Show that the ellipse $\frac{x^2}{a^2} + \frac{y^2}{b^2}$ = 1 is a smooth curve by producing an admissable parametrization.
I know the parametrization is $a*cos(t) + i*b*sin(t)$. It looks right but I don't know how to work towards this answer as I suck at parametrization so I don't know how to show
You are on the right track. The parameterization of $\frac{x^{2}}{a^{2}} + \frac{y^{2}}{b^{2}} = 1$ is:
$$(a\cos(\theta), b\sin(\theta))\text{ for }0\leq 0 < 2\pi$$
Both components of the parameterization are smooth, so it remains to check that the endpoints coincide and are smooth.
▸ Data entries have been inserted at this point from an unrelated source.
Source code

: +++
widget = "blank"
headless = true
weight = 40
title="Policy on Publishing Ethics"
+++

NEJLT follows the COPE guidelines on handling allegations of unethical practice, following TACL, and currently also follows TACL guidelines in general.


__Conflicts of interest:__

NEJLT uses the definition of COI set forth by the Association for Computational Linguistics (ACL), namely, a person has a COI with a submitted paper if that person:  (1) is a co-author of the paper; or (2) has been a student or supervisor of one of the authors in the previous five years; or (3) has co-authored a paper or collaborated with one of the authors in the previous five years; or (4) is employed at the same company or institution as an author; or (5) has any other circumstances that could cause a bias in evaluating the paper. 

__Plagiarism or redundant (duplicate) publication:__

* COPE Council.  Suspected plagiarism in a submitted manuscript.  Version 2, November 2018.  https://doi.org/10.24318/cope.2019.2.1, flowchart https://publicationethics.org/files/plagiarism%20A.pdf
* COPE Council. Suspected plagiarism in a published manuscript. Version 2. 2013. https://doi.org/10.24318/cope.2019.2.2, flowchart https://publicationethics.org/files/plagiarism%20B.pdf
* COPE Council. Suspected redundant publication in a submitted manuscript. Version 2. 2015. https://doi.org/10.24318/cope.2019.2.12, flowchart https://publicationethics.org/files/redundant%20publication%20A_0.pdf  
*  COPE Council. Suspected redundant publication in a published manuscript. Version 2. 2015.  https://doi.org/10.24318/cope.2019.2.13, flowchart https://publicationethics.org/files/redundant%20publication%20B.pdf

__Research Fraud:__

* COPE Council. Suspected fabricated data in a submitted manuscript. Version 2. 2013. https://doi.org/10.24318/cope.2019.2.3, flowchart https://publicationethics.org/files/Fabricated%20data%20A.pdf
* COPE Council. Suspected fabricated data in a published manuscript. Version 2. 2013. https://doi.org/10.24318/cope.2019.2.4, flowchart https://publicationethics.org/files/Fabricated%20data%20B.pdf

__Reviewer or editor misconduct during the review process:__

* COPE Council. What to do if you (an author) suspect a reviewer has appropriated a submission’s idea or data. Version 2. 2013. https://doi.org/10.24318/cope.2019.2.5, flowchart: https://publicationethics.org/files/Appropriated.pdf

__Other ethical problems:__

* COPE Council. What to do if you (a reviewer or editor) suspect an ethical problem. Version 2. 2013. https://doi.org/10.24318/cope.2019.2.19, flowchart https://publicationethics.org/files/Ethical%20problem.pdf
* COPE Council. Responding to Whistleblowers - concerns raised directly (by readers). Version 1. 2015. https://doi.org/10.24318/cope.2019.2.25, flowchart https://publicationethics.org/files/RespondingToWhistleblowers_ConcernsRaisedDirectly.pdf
We have:
$$\lim_{\theta\rightarrow 0^{+}}(a\cos(\theta), b\sin(\theta)) = \lim_{\theta\rightarrow 2\pi^{-}}(a\cos(\theta), b\sin(\theta)) = (a, 0)$$
The directional derivative of this curve is:
$$\frac{d}{d\theta}(a\cos(\theta), b\sin(\theta)) = (-a\sin(\theta), b\cos(\theta))$$
We have:
$$\lim_{\theta\rightarrow 0^{+}}(-a\sin(\theta), b\cos(\theta)) = \lim_{\theta\rightarrow 2\pi^{-}}(-a\sin(\theta), b\cos(\theta)) = (0, b)$$
Thus, $\boxed{\frac{x^{2}}{a^{2}} + \frac{y^{2}}{b^{2}} = 1 \text{ is smooth.}}$